GRISO: sente la pressione della stampa e dell’ambiente ma viene tranquillizzato dai tifosi; tranquillo, non sei Balotelli, tu ce l’hai più piccolo. Fa a sportellate, tiene la posizione e da punti di riferimento alla squadra. Indovina appoggi e tocchi e prova a fare movimento. Gli viene negato un rigore, 4 falli laterali, due tiri di sigaretta e la gioia del goal. E’ sulla buona strada, deve solo mettere fiato e trovare la condizione. Il goal arriverà. Per ora va bene vederlo presente in campo ed è entusiasmante vederlo prendere calci, finalmente. DATEJE FORTE

Voto: 7

CELENTANO: un cinghiale maialato: aggressivo, burbero, ringhioso, ungulato. Svaria come al solito su tutto il fronte offensivo raccogliendo gaio come Platinette graziosi calci, spinte, reazioni, improperi. Non reagisce, non risponde. E fa 3 pere di cui una da tipo 35 metri e due da opportunista d’area. Quando scatta si sente odore di sottobosco. GRUFOLATORE

voto: 8,5

RIMONDI: si scalda nell’intervallo e, nonostante l’infortunio, sfodera una gran prestazione sulla fascia. Begli inserimenti, ottimi tocchi, sagacia tattica. Ah… Non era lui? E chi cazzo giocava a sinistra? Ah… addirittura… Bobbinho. Ma non era uscito? Ah no? Cazzo. ECCOPERCHE’PORTAVALEBORRACCE

voto: 7,5 (a Bobbinho però)

MOZZETTO: entra accolto da un “chi cazzo è questo?” dei tifosi lasagnari. Viene riconosciuto solo dopo la terza randellata rifilata. Si piazza a centrocampo portando la sua grazia fatta di calci e badile. Prova qualche inserimento perchè vuole segnare ma il suo posto è lì, in trincea, a mangiare fango.
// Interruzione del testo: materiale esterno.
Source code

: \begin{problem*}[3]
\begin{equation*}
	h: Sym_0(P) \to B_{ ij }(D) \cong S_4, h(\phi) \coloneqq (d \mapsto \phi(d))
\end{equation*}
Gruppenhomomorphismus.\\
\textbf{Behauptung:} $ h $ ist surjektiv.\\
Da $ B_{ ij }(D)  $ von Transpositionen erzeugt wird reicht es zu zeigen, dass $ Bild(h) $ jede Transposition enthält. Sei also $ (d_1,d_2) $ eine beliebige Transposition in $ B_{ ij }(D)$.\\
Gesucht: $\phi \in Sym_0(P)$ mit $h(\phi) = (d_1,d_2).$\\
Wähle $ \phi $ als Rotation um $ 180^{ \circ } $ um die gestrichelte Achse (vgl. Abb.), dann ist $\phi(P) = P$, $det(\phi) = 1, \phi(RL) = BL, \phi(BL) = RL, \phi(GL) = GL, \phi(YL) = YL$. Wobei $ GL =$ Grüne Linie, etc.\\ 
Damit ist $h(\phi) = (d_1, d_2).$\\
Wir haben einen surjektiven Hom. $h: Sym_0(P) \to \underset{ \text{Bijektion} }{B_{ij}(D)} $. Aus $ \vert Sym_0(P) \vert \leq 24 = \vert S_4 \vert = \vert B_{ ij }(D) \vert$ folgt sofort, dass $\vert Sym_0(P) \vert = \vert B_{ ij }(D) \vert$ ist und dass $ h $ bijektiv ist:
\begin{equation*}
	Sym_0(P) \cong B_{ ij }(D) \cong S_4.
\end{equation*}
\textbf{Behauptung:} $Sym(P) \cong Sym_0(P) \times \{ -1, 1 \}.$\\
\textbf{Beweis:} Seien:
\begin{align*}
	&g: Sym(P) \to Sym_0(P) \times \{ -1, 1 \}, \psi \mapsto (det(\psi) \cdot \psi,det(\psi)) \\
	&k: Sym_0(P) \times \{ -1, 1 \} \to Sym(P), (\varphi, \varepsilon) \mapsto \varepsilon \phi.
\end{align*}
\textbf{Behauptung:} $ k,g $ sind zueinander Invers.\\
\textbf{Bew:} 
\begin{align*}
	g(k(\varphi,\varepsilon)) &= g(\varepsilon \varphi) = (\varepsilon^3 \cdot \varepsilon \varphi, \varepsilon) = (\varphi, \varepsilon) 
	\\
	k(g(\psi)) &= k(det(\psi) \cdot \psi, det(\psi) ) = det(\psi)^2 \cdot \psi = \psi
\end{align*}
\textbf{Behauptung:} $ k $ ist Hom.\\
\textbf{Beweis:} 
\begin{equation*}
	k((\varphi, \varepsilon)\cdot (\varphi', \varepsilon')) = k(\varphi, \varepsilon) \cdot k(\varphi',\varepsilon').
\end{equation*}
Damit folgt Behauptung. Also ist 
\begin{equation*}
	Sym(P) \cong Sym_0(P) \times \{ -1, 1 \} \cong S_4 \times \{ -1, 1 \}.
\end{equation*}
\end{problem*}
CONQUISTIAMO LA COLLINA

voto: 6,5

MATTARELLI: si cala immediatamente in partita sostituendo qualcuno che però era lontano e non s’è capito bene chi era. Sprizza classe e ripartenze. Pare abbia preso una traversa clamorosa da 40 metri. Pare… ERAVAMODISTRATTI

voto: 7

DE CHELLIS: mah… dice che è entrato. Ma era tardi, la partita stava finendo, dovevamo pisciare e si pensava già al venerdì. CHE BRUTTA STORIA

voto: boh

MONTELLI: il mister con la valigia, compassato come al solito, indovina il modo per far tirare fuori palle e gioco agli 11 in campo. Bella, infatti, l’idea di rispolverare le vecchie glorie che facciano da chioccia nello spogliatoio. Rivedere Badoch, l’Ambidestro, il Tabaccaio in divisa è qualcosa che scioglie il cuore. Sfodera un paio di bestemmioni nella ripresa che fanno tremare il viadotto della tangenziale. Esulta a fine partita e si sfonda di seghe a casa, pensando che presto la sua esperienza in panchina finirà. SE ARRIVI AL PANETTONE SARA’ AL GUSTO MERDA

voto: 7

Hattrik per il Bomber. Bella vittoria. Fa sempre piacere vedere avversari raccogliere pere come fossero fricchettoni anni 70 a fare lavori stagionali in campagna.

AVANTI LASAGNE!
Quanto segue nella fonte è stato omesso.